En Los retos de la sociedad por venir (México, FCE, 2007, 226 pp.), Luis Villoro reúne varios ensayos escritos a lo largo de los últimos años. Parte de una reflexión sistemática, el libro se sitúa en el proyecto de reforma del pensamiento político moderno que ha venido ocupando a Villoro por más de dos décadas y del que es pieza esencial El poder y el valor (1997). Este texto pretende contribuir a descubrir los espectros de la razón “ilustrada”; espectros empeñados en proyectar la ilusión de la modernidad occidental sobre las sociedades periféricas, atrasadas social y políticamente, sin otras condiciones específicas.

Los retos cruciales que enfrenta “la sociedad por venir” son: justicia, democracia y multiculturalismo; retos a los que Villoro intenta proponer respuestas “razonables”, esto es, respuestas fundadas en razones suficientes: pensar la justicia no como derecho universal, sino como ejercicio de la no-exclusión; reformular la democracia representativa para dar lugar a una democracia participativa, comunitaria o consensual, y finalmente, criticar la pretensión universalista de la cultura occidental, así como las posiciones que plantean un relativismo cultural absoluto, postulando condiciones que permitan un diálogo intercultural.

Mas la originalidad de Los retos de la sociedad por venir reside en “la vía negativa hacia la justicia”, esto es, Villoro aborda el tema de la justicia desde el análisis filosófico de la experiencia de la injusticia; injusticia entendida como exclusión. Esta vía conceptual en negativo, que se sitúa en el centro de la propuesta, no sólo responde a una estrategia intelectual original, sino al reconocimiento de una realidad concreta: la experiencia cotidiana de la injusticia, aunque no por ello menos indignante y opresiva, en los países del segundo mundo.
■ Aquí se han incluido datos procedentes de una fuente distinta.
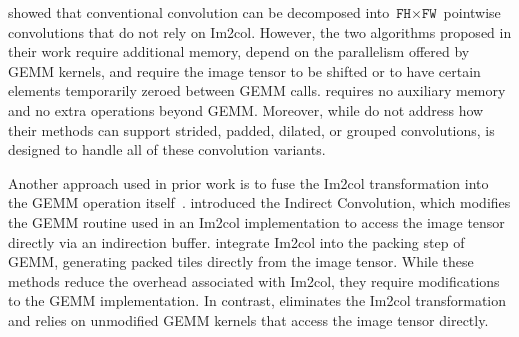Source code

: \citet{Anderson2020} showed that conventional convolution can be decomposed into $\texttt{FH}\times\texttt{FW}$ pointwise convolutions that do not rely on Im2col.
However, the two algorithms proposed in their work require additional memory, depend on the parallelism offered by GEMM kernels, and require the image tensor to be shifted or to have certain elements temporarily zeroed between GEMM calls.
\algname requires no auxiliary memory and no extra operations beyond GEMM.
Moreover, while \citet{Anderson2020} do not address how their methods can support strided, padded, dilated, or grouped convolutions, \algname is designed to handle all of these convolution variants.

Another approach used in prior work is to fuse the Im2col transformation into the GEMM operation itself~\cite{Wang2019,Dukhan2019,Juan2020,Zhao2023}.
\citet{Dukhan2019} introduced the Indirect Convolution, which modifies the GEMM routine used in an Im2col implementation to access the image tensor directly via an indirection buffer.
\citet{Juan2020} integrate Im2col into the packing step of GEMM, generating packed tiles directly from the image tensor.
While these methods reduce the overhead associated with Im2col, they require modifications to the GEMM implementation.
In contrast, \algname eliminates the Im2col transformation and relies on unmodified GEMM kernels that access the image tensor directly.

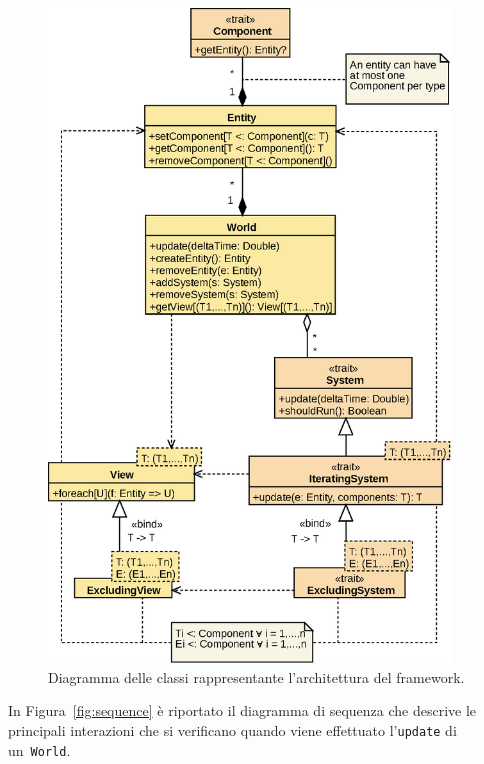 \begin{figure}[H]
    \centering
    \includegraphics[width=0.95\textwidth]{./img/Architechture}
    \caption{Diagramma delle classi rappresentante l'architettura del framework.}\label{fig:architecture}
\end{figure}

In Figura~\ref{fig:sequence} è riportato il diagramma di sequenza che descrive le principali interazioni che si
verificano quando viene effettuato l'\texttt{update} di un~\texttt{World}.


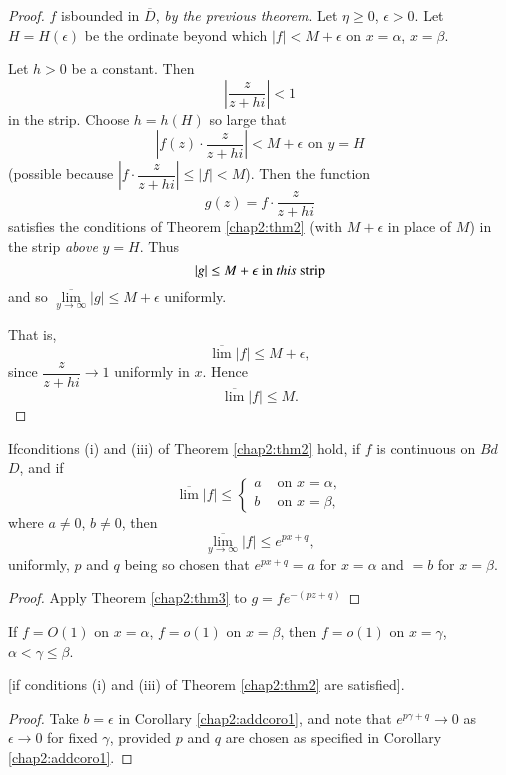 \begin{proof}
$f$ is\pageoriginale bounded in $\overline{D}$, \textit{by the previous
    theorem}. Let $\eta \geq 0$, $\epsilon > 0$. Let $H= H
  (\epsilon)$ be the ordinate beyond which $|f|<M + \epsilon$ on
  $x =\alpha$, $x = \beta$.

Let $h >0$ be a constant. Then
$$
\left|\frac{z}{z+h i} \right| <1
$$
in the strip. Choose $h = h (H)$ so large that
$$
\left|f(z) \cdot \frac{z}{z+hi} \right| < M + \epsilon \text{ on } y =
H 
$$
(possible because $\left| f \cdot \dfrac{z}{z+hi} \right| \leq |f| <
M$). Then the function
$$
g(z) = f \cdot \frac{z}{z+hi}
$$
satisfies the conditions of Theorem \ref{chap2:thm2} (with $M + \epsilon$ in place
of $M$) in the strip \textit{above} $y = H$. Thus
$$
|g| \leq M + \epsilon \text{ in {\em this} strip}
$$
and so $\overline{\lim\limits_{y \to \infty}} |g| \leq M +
\epsilon$ uniformly.

That is, 
$$
\overline{\lim} |f|\leq M + \epsilon,
$$
since $\dfrac{z}{z + hi} \to 1$ uniformly in $x$. Hence
$$
\overline{\lim} |f| \leq M.
$$
\end{proof}

\setcounter{corollary}{0}
\begin{corollary}\label{chap2:addcoro1}
If\pageoriginale conditions (i) and (iii) of Theorem \ref{chap2:thm2} hold, if $f$ is
continuous on $Bd$ $D$, and if 
$$
\overline{\lim} |f| \leq 
\begin{cases}
a & \text{ on } x = \alpha,\\
b & \text{ on } x = \beta,
\end{cases}
$$
where $a \neq 0$, $b \neq 0$, then
$$
\overline{\lim_{y \to \infty}} |f| \leq e^{px + q},
$$ 
uniformly, $p$ and $q$ being so chosen that $e^{px+q} = a$ for $x =
\alpha$ and $ = b$ for $x = \beta$.
\end{corollary}

\begin{proof}
Apply Theorem \ref{chap2:thm3} to $g = f e^{-(pz+q)}$ 
\end{proof}

\begin{corollary}\label{chap2:addcoro2}
If $f = O(1)$ on $x = \alpha$, $f = o(1)$ on $x = \beta$, then $f =
o(1)$ on $x = \gamma$, $\alpha < \gamma \leq \beta$.

[if conditions (i) and (iii) of Theorem \ref{chap2:thm2} are satisfied].
\end{corollary}

\begin{proof}
Take $b = \epsilon$ in Corollary \ref{chap2:addcoro1}, and note that
$e^{p\gamma + q} \to 0$ as $\epsilon \to 0$ for fixed $\gamma$,
provided $p$ and $q$ are chosen as specified in Corollary \ref{chap2:addcoro1}. 
\end{proof}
Propuesta que hace posible una reconsideración crítica y radical, desde una política de emancipación, de las premisas de los modelos teóricos sobre la justicia.

Las teorías de la justicia contemporáneas suelen compartir un punto de vista: el de sociedades desarrolladas que han superado ya umbrales insoportables de injusticia económica y social, y han establecido al tiempo regímenes políticos basados en procedimientos consensuales que regulan los acuerdos entre los ciudadanos con derechos iguales. De ahí que las teorías filosóficas para fundamentar la justicia suelen partir de la idea de un consenso racional entre sujetos libres e iguales inscritos en una democracia bien ordenada.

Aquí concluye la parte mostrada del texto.